*** DATA SECTION ***
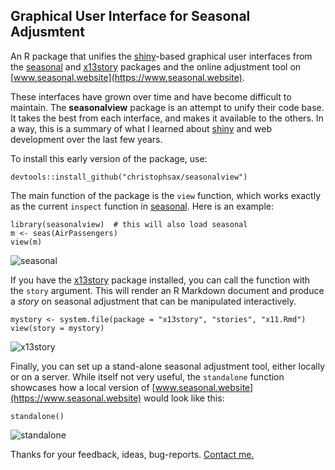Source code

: Graphical User Interface for Seasonal Adjusmtent
------------------------------------------------

An R package that unifies the 
[shiny](https://cran.r-project.org/package=shiny)-based graphical user 
interfaces from the [seasonal](https://cran.r-project.org/package=seasonal) and
[x13story](https://github.com/christophsax/x13story) packages and the online
adjustment tool on [www.seasonal.website](https://www.seasonal.website).

These interfaces have grown over time and have become difficult to maintain. The
**seasonalview** package is an attempt to unify their code base. It  takes the
best from each interface, and makes it available to the others. In a way, this
is a summary of what I learned about
[shiny](https://cran.r-project.org/package=shiny) and web development over the
last few years.

To install this early version of the package, use:

    devtools::install_github("christophsax/seasonalview")

The main function of the package is the `view` function, which works exactly as
the current `inspect` function in
[seasonal](https://cran.r-project.org/package=seasonal). Here is an example:

    library(seasonalview)  # this will also load seasonal
    m <- seas(AirPassengers)
    view(m)

![seasonal](https://raw.githubusercontent.com/christophsax/seasonalview/master/img/seasonal.png)

If you have the [x13story](https://github.com/christophsax/x13story) package
installed, you can call the function with the `story` argument. This will render
an R Markdown document and produce a *story* on seasonal adjustment that can be
manipulated interactively. 

    mystory <- system.file(package = "x13story", "stories", "x11.Rmd")
    view(story = mystory)

![x13story](https://raw.githubusercontent.com/christophsax/seasonalview/master/img/x13story.png)

Finally, you can set up a stand-alone seasonal adjustment tool, either locally
or on a server. While itself not very useful, the `standalone` function
showcases how a local version of
[www.seasonal.website](https://www.seasonal.website) would look like this:

    standalone()

![standalone](https://raw.githubusercontent.com/christophsax/seasonalview/master/img/standalone.png)

Thanks for your feedback, ideas, bug-reports. 
[Contact me.](mailto:christoph.sax@gmail.com)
***
=== TASK DESCRIPTION ===
Everything in the listing except the pictures must come back exactly as written.

=== EXERCISE RESPONSE ===
Source code

: Graphical User Interface for Seasonal Adjusmtent
------------------------------------------------

An R package that unifies the 
[shiny](https://cran.r-project.org/package=shiny)-based graphical user 
interfaces from the [seasonal](https://cran.r-project.org/package=seasonal) and
[x13story](https://github.com/christophsax/x13story) packages and the online
adjustment tool on [www.seasonal.website](https://www.seasonal.website).

These interfaces have grown over time and have become difficult to maintain. The
**seasonalview** package is an attempt to unify their code base. It  takes the
best from each interface, and makes it available to the others. In a way, this
is a summary of what I learned about
[shiny](https://cran.r-project.org/package=shiny) and web development over the
last few years.

To install this early version of the package, use:

    devtools::install_github("christophsax/seasonalview")

The main function of the package is the `view` function, which works exactly as
the current `inspect` function in
[seasonal](https://cran.r-project.org/package=seasonal). Here is an example:

    library(seasonalview)  # this will also load seasonal
    m <- seas(AirPassengers)
    view(m)

![seasonal](https://raw.githubusercontent.com/christophsax/seasonalview/master/img/seasonal.png)

If you have the [x13story](https://github.com/christophsax/x13story) package
installed, you can call the function with the `story` argument. This will render
an R Markdown document and produce a *story* on seasonal adjustment that can be
manipulated interactively. 

    mystory <- system.file(package = "x13story", "stories", "x11.Rmd")
    view(story = mystory)

![x13story](https://raw.githubusercontent.com/christophsax/seasonalview/master/img/x13story.png)

Finally, you can set up a stand-alone seasonal adjustment tool, either locally
or on a server. While itself not very useful, the `standalone` function
showcases how a local version of
[www.seasonal.website](https://www.seasonal.website) would look like this:

    standalone()

![standalone](https://raw.githubusercontent.com/christophsax/seasonalview/master/img/standalone.png)

Thanks for your feedback, ideas, bug-reports. 
[Contact me.](mailto:christoph.sax@gmail.com)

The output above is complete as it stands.